*Records to process*:
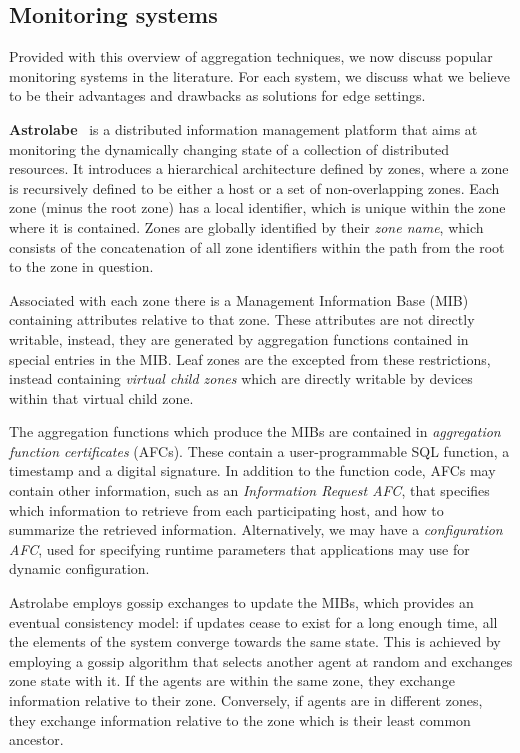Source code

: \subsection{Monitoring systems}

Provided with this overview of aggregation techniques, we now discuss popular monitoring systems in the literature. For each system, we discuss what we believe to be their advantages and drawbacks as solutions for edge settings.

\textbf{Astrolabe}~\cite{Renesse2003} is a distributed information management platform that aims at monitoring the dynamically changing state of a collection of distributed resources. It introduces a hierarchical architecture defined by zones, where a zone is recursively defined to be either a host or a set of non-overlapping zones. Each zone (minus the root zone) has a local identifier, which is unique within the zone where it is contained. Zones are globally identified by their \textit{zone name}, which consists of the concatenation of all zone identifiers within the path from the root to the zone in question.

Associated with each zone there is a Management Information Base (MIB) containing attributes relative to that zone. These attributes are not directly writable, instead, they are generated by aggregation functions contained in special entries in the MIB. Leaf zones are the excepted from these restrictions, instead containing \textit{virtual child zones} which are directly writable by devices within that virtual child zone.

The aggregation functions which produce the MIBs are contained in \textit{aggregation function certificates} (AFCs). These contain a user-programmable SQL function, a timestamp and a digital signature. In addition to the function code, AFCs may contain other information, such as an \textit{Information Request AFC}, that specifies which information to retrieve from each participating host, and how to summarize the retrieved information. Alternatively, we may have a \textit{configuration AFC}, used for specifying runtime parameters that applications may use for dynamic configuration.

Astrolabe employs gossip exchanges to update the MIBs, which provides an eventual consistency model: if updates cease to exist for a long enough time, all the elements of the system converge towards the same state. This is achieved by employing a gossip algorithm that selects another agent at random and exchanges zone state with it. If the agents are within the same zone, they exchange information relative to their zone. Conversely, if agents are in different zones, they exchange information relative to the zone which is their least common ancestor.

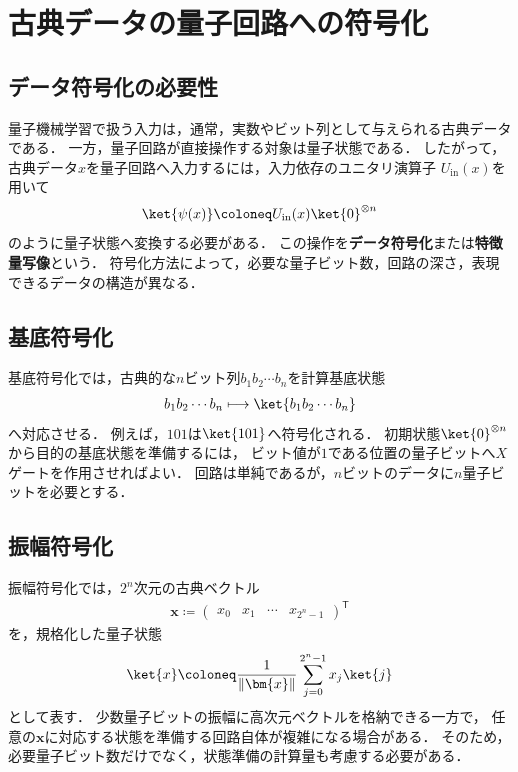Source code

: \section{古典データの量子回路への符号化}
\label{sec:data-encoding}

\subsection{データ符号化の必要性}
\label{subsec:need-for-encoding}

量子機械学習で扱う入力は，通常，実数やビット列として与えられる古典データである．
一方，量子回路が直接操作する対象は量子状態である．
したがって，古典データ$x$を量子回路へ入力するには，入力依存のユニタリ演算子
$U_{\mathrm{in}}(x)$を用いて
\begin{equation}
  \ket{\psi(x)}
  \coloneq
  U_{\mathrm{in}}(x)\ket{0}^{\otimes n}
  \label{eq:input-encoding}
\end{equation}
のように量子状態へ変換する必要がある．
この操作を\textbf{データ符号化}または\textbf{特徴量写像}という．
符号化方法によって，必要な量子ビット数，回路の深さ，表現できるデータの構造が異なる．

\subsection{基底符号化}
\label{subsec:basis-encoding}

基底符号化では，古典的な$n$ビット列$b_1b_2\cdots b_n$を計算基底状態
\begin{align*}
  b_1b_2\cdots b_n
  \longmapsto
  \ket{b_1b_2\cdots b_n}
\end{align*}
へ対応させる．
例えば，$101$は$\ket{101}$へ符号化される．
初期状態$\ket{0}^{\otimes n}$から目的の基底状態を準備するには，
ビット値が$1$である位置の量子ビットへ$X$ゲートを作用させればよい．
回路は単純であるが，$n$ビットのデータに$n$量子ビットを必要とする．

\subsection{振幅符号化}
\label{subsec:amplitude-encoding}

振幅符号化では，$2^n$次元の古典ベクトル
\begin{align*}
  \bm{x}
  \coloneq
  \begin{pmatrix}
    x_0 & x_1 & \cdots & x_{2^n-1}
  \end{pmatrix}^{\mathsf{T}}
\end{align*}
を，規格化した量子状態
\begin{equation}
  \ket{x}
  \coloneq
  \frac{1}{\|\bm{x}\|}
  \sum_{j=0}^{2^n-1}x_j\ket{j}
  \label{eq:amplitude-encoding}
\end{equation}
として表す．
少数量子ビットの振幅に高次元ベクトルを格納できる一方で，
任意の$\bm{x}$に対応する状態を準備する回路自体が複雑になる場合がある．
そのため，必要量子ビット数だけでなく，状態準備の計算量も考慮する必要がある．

*Requirement*: No line should appear in the answer except those from the one containing "を，規格化した量子状態" through the last line of the listing, each retyped exactly.

*Response to this exercise*:
を，規格化した量子状態
\begin{equation}
  \ket{x}
  \coloneq
  \frac{1}{\|\bm{x}\|}
  \sum_{j=0}^{2^n-1}x_j\ket{j}
  \label{eq:amplitude-encoding}
\end{equation}
として表す．
少数量子ビットの振幅に高次元ベクトルを格納できる一方で，
任意の$\bm{x}$に対応する状態を準備する回路自体が複雑になる場合がある．
そのため，必要量子ビット数だけでなく，状態準備の計算量も考慮する必要がある．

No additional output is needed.